Second Defence Minister Chan Chun Sing speaking at the Asia-Pacific Security Conference on Feb 10, 2014. -- PHOTO: LIANHE ZAOBAO 
Second Defence Minister Chan Chun Sing speaking at the Asia-Pacific Security Conference on Feb 10, 2014. -- PHOTO: LIANHE ZAOBAO 

They don't bow to pressure at home at expense of peace

Countries need wise and strong leaders who appreciate that there is more to gain through cooperation than conflict, said Second Defence Minister Chan Chun Sing.

These leaders should also have the courage not to succumb to domestic pressures fuelled by nationalist sentiments at the expense of regional peace, or hold the notion that "might is right".

To steer away from conflict, Mr Chan urged military and defence professionals to back political efforts by cooperating with their partners "to build trust and work towards common goals".

Mr Chan was addressing more than 280 military officials and defence analysts at the Asia-Pacific Security Conference yesterday, ahead of the Singapore Airshow which starts today.

Amid increasing economic stakes and a growing contest of resources, countries are likely to be more assertive in defending their strategic interests. Growing nationalism in some countries has intensified "historical animosities", said Mr Chan, "which in turn increases the pressure on governments to be seen defending these interests and redressing historical wrongs".

For these countries, foreign policy can become a convenient tool to shift attention away from domestic issues, which can lead to heightened tensions.

Hence, there is a need for "courageous leaders" who do not cave in to domestic pressures against the greater good of the region, "including to right historical wrongs and perceived wrongs when the conditions are still premature".

Mr Chan's comments come amid a diplomatic row between Singapore and Indonesia, following Jakarta's decision to name a navy ship after two Indonesian marines who bombed MacDonald House here in 1965, which left three people dead and 33 hurt.

This move led to five Singapore Cabinet ministers voicing their objections.

On Sunday, top Indonesian military and defence officials, including Deputy Defence Minister Sjafrie Sjamsoeddin and the Indonesian Armed Forces (TNI) chief, decided to skip the air show. Indonesian navy chief Marsetio and 100 TNI officers were also told that their invitations to the event had been cancelled. The Indonesians, a regular fixture at security forums here, were conspicuously absent at yesterday's event.

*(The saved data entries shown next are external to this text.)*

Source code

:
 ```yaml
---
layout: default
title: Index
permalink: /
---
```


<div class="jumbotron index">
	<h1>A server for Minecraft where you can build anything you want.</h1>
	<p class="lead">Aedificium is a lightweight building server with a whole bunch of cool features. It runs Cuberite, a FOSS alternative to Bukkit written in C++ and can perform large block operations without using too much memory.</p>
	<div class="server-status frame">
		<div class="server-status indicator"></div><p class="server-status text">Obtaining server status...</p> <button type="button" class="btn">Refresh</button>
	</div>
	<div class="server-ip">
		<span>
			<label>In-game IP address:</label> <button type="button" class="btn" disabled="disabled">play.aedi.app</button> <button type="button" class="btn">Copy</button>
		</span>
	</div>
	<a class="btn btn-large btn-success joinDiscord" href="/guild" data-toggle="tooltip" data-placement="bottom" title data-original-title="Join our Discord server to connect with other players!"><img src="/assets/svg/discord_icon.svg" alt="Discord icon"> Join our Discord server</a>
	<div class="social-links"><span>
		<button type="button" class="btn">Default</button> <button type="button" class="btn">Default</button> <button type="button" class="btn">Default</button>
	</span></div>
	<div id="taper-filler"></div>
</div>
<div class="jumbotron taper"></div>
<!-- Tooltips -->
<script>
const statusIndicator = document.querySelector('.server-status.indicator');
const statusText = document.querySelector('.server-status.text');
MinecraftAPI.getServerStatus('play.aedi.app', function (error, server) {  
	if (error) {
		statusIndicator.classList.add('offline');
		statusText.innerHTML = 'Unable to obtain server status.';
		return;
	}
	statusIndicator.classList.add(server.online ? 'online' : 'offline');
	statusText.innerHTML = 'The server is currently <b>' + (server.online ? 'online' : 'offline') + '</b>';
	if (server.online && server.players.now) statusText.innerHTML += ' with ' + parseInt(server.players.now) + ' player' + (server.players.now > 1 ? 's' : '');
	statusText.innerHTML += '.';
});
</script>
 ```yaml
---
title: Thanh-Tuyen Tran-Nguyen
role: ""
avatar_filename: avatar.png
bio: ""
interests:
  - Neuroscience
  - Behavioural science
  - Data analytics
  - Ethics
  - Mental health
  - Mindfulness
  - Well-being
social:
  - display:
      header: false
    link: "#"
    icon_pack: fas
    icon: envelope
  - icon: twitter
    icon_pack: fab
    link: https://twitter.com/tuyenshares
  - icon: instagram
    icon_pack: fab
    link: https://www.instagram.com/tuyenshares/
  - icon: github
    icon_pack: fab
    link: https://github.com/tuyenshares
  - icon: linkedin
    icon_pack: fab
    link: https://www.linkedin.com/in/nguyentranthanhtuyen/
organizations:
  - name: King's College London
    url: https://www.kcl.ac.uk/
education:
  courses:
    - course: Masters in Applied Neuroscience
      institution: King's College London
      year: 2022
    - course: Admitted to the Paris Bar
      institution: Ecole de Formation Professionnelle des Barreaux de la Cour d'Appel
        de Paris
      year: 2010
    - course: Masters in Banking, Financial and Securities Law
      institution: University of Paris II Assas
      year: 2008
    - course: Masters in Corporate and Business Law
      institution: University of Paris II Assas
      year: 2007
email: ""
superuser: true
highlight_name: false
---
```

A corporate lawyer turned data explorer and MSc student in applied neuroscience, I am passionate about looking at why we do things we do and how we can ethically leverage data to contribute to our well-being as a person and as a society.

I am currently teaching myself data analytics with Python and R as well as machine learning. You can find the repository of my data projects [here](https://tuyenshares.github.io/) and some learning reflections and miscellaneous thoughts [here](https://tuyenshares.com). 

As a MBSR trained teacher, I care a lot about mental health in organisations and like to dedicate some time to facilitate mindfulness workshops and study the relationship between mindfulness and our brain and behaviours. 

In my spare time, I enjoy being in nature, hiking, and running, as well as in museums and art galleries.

Although Mr Chan did not refer to Jakarta or the bilateral row, he said the mark of a truly powerful country is not how it is able to use its might to get its way but "how it is able to restrain itself and not have to use its might to get its way and yet convince others to come along its side".

In instances of a failure to resolve differences through political means, there have been occasions in the past where military channels continued to be open and helped calm things, said Mr Chan.

He cautioned that poor military links can stoke tensions, leading to political tangles. "We have also seen poor military professionalism causing unwanted incidents that then lock political masters into positions that they cannot back down (from), causing already tricky situations to spiral out of control."

To steer away from such conflicts, he urged the military and defence community to "interact boldly, dialogue openly, network assiduously and train together professionally".

Yesterday's security conference also touched on the United States' efforts to shift its focus to Asia, which has been seen as an attempt to counter-balance a rising China. Security experts also voiced concerns about recent actions by Japanese Prime Minister Shinzo Abe, which have provoked China.

Among them was his visit to the controversial Yasukuni Shrine, which honours Japan's war dead, including 14 war criminals.

Chinese foreign policy expert Ruan Zongze said the moves demonstrate that Mr Abe is "trying to revise the Japanese course in the future, which will complicate issues in North-east Asia".